(Beginning of Dataset excerpts)

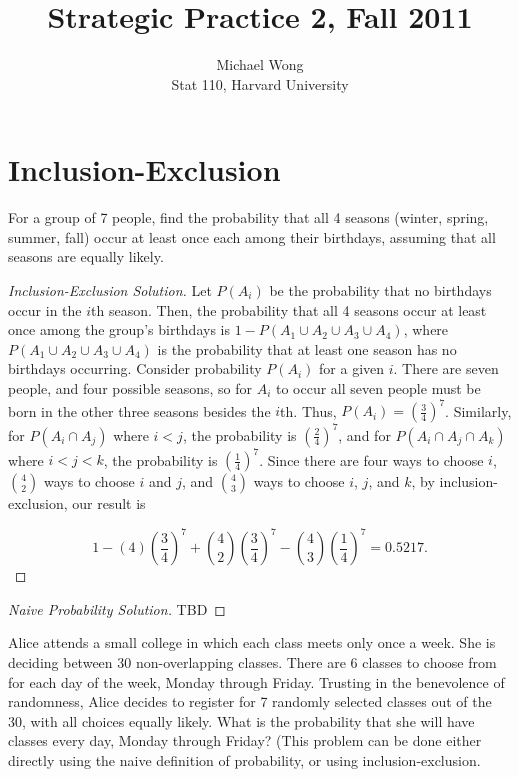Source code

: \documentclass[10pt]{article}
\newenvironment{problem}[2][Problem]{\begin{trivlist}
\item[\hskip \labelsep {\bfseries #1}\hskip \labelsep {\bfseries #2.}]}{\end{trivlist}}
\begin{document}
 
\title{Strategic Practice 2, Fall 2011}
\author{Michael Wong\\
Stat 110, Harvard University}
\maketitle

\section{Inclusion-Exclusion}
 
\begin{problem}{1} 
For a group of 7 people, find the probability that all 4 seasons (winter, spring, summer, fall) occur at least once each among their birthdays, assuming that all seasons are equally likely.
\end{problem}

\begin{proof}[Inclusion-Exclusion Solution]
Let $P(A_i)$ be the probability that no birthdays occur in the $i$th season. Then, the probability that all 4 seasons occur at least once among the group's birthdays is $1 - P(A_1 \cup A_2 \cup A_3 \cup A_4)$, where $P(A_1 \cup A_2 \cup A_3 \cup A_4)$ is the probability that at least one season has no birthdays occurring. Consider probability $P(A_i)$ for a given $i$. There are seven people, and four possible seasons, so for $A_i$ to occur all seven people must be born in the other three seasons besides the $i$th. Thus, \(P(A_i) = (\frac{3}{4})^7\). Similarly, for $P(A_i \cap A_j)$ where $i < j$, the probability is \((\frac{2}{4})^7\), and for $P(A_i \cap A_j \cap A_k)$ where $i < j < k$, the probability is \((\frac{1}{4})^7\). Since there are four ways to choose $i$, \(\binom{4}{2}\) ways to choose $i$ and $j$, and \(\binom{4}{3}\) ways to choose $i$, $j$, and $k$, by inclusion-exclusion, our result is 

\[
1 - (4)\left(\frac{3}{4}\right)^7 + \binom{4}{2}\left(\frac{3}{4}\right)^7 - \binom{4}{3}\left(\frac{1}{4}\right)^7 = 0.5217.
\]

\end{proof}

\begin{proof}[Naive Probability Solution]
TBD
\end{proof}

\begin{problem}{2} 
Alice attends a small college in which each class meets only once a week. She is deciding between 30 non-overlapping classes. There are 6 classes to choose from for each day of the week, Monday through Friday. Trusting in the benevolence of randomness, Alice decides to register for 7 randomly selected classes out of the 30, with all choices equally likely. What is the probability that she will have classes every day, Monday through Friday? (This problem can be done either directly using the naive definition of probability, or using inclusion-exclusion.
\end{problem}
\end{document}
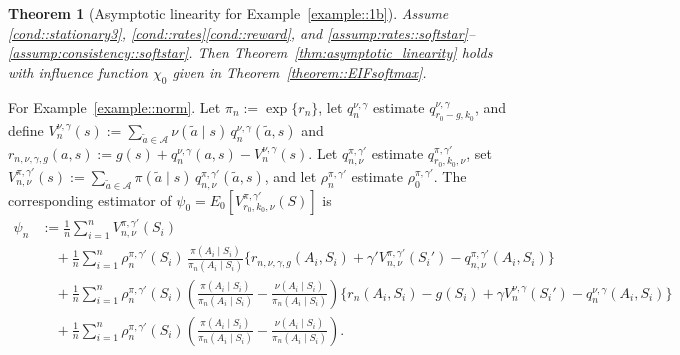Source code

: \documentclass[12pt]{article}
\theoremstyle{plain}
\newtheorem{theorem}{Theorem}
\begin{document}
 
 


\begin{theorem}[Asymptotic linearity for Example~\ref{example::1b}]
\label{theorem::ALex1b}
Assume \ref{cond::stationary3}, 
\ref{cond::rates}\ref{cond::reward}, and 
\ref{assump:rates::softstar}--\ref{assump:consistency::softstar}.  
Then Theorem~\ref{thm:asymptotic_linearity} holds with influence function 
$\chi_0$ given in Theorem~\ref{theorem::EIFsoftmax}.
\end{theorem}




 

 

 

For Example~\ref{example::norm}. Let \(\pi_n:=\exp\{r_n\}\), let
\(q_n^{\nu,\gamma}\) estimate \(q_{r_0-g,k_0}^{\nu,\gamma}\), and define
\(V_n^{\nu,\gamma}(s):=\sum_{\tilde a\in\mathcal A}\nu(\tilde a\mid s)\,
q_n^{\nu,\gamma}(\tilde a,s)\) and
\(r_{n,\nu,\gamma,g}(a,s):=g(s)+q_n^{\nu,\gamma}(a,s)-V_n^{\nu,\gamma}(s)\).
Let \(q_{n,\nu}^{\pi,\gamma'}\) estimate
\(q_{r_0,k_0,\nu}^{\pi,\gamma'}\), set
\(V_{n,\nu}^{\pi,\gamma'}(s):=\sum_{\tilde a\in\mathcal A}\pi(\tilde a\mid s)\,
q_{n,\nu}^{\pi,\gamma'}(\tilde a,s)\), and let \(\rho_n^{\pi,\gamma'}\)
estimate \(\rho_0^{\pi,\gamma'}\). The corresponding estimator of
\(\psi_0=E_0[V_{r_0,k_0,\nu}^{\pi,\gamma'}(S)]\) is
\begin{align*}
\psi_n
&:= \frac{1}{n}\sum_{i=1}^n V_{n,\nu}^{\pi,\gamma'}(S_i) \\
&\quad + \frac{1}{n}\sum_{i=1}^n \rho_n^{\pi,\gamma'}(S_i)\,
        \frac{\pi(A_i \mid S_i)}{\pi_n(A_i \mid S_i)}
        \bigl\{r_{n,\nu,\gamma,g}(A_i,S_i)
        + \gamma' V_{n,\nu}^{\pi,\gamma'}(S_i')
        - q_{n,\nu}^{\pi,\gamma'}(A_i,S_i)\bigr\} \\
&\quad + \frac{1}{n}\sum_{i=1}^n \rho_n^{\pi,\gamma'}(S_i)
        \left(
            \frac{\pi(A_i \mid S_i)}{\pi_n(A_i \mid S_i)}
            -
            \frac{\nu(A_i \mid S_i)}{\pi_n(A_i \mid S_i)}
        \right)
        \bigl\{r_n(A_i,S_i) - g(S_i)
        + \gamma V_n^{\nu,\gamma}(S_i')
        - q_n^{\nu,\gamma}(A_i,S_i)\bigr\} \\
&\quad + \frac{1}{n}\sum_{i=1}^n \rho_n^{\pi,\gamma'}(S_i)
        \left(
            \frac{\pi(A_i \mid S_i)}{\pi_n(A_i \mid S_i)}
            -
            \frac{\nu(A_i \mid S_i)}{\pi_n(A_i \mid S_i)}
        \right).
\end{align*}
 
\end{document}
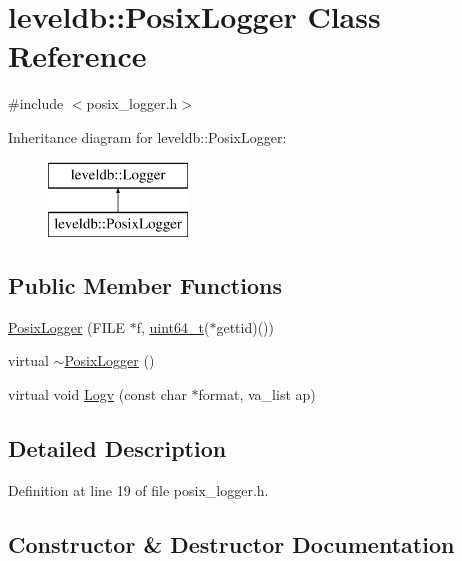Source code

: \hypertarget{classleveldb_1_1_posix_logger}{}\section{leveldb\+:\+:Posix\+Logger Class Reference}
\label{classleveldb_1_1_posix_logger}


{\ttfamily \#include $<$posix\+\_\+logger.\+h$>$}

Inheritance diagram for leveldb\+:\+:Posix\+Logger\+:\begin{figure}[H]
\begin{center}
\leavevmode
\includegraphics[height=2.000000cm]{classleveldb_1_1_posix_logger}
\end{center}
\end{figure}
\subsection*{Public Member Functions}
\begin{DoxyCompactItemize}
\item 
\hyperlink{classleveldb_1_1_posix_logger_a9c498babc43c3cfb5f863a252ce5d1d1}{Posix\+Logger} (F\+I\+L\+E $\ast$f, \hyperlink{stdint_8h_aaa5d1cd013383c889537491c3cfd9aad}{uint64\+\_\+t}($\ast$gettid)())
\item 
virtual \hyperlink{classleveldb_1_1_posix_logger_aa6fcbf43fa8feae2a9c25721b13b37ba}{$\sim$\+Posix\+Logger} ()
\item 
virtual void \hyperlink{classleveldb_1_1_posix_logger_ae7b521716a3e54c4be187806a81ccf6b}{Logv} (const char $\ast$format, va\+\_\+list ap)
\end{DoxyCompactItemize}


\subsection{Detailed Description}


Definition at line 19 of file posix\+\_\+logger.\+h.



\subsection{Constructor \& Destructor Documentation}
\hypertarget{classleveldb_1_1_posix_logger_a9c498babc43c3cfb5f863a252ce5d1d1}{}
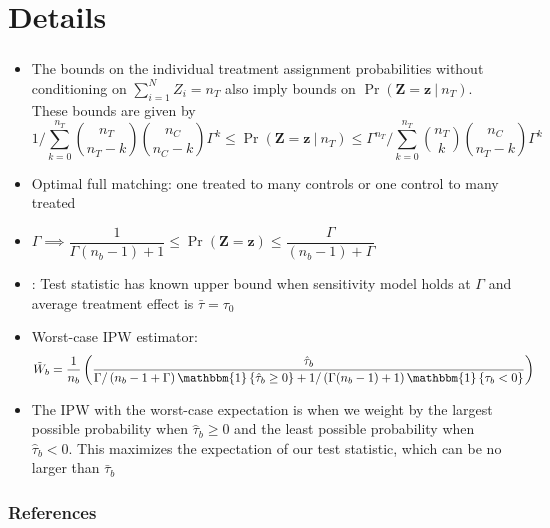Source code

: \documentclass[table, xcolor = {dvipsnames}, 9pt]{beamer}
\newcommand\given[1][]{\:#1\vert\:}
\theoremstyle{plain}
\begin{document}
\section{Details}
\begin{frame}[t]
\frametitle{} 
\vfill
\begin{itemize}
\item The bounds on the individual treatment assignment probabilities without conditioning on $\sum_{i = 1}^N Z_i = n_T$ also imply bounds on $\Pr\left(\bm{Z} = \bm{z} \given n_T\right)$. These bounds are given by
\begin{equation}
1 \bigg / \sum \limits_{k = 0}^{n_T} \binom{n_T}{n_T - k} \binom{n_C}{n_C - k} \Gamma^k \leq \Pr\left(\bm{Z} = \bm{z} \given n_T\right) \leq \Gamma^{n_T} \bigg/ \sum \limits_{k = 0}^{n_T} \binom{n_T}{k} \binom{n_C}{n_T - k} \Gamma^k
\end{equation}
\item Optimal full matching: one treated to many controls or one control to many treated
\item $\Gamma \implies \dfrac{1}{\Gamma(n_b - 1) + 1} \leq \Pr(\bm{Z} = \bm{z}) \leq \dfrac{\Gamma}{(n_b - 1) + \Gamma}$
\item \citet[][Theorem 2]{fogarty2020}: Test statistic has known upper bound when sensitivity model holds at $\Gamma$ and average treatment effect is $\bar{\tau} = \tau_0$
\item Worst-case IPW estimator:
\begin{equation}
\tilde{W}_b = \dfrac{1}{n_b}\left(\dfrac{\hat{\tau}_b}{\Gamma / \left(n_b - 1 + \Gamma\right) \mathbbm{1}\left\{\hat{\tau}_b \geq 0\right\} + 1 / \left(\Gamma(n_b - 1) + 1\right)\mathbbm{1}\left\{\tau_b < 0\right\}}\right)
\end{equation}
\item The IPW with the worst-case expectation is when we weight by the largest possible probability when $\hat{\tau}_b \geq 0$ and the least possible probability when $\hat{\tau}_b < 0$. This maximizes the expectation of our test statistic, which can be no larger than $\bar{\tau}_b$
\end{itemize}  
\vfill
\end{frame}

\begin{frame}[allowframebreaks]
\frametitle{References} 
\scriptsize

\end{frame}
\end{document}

(End of Dataset excerpts)

Read through the entries and copy every line that includes "birthdays".

# Reply
For a group of 7 people, find the probability that all 4 seasons (winter, spring, summer, fall) occur at least once each among their birthdays, assuming that all seasons are equally likely.
Let $P(A_i)$ be the probability that no birthdays occur in the $i$th season. Then, the probability that all 4 seasons occur at least once among the group's birthdays is $1 - P(A_1 \cup A_2 \cup A_3 \cup A_4)$, where $P(A_1 \cup A_2 \cup A_3 \cup A_4)$ is the probability that at least one season has no birthdays occurring. Consider probability $P(A_i)$ for a given $i$. There are seven people, and four possible seasons, so for $A_i$ to occur all seven people must be born in the other three seasons besides the $i$th. Thus, \(P(A_i) = (\frac{3}{4})^7\). Similarly, for $P(A_i \cap A_j)$ where $i < j$, the probability is \((\frac{2}{4})^7\), and for $P(A_i \cap A_j \cap A_k)$ where $i < j < k$, the probability is \((\frac{1}{4})^7\). Since there are four ways to choose $i$, \(\binom{4}{2}\) ways to choose $i$ and $j$, and \(\binom{4}{3}\) ways to choose $i$, $j$, and $k$, by inclusion-exclusion, our result is 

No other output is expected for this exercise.